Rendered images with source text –
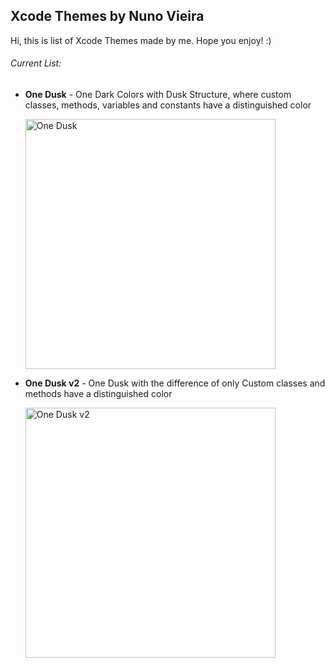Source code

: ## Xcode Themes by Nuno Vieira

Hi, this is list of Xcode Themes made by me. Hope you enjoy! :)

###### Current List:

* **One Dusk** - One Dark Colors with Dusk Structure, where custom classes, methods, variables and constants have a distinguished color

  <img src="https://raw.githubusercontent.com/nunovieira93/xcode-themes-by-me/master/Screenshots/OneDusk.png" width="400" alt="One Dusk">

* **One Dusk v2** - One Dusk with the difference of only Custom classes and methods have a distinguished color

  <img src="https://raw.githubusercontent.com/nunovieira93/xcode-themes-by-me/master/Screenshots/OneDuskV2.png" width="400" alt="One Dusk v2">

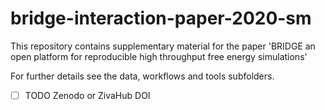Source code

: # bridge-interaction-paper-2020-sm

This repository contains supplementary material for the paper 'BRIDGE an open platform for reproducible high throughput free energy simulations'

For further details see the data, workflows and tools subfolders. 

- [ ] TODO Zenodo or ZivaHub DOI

BRIEF – If a line in the records contains "Screenshots", report it.

YOUR SOLUTION –
  <img src="https://raw.githubusercontent.com/nunovieira93/xcode-themes-by-me/master/Screenshots/OneDusk.png" width="400" alt="One Dusk">
  <img src="https://raw.githubusercontent.com/nunovieira93/xcode-themes-by-me/master/Screenshots/OneDuskV2.png" width="400" alt="One Dusk v2">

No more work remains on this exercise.